### PROMPT
Restate exactly the lines of the entries below, beginning with the first and ending with the line that holds "Poisson process of". Pictures are not copied.

Source texts of formatted documents
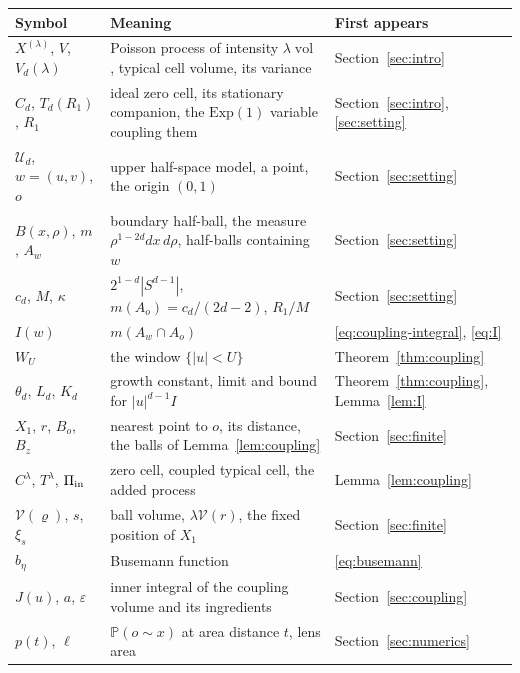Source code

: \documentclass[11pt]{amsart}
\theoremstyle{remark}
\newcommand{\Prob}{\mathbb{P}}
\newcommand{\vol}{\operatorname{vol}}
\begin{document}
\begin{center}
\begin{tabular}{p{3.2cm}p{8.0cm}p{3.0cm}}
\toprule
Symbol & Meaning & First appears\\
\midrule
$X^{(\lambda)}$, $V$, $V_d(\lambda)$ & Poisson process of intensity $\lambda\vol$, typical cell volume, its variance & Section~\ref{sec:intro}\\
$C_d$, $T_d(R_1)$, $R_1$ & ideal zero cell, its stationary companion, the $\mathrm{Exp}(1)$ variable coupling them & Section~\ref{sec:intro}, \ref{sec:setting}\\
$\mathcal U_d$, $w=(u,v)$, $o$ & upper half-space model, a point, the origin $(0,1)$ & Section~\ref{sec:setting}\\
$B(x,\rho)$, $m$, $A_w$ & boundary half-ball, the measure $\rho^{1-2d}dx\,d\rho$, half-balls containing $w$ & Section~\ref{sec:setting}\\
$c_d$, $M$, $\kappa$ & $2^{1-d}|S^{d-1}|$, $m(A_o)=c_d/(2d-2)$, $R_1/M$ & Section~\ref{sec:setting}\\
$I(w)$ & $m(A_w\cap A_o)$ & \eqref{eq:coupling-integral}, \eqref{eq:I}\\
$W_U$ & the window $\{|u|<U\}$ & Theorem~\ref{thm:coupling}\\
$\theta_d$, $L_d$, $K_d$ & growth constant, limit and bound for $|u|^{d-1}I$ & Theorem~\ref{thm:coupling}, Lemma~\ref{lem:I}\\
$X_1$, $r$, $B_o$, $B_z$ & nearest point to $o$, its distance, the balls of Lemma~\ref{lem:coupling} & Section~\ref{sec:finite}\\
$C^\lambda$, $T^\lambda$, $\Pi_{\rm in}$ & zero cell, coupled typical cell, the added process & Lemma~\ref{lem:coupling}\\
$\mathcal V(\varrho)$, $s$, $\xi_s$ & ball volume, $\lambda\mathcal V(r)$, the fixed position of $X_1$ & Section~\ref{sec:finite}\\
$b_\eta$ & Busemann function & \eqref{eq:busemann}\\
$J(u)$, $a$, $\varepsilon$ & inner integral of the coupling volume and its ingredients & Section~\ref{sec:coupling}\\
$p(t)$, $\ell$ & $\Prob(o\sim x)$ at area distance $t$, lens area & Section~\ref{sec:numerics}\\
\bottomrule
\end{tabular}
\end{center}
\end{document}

### EXERCISE ANSWER
Source code

: \documentclass[11pt]{amsart}
\theoremstyle{remark}
\newcommand{\Prob}{\mathbb{P}}
\newcommand{\vol}{\operatorname{vol}}
\begin{document}
\begin{center}
\begin{tabular}{p{3.2cm}p{8.0cm}p{3.0cm}}
\toprule
Symbol & Meaning & First appears\\
\midrule
$X^{(\lambda)}$, $V$, $V_d(\lambda)$ & Poisson process of intensity $\lambda\vol$, typical cell volume, its variance & Section~\ref{sec:intro}\\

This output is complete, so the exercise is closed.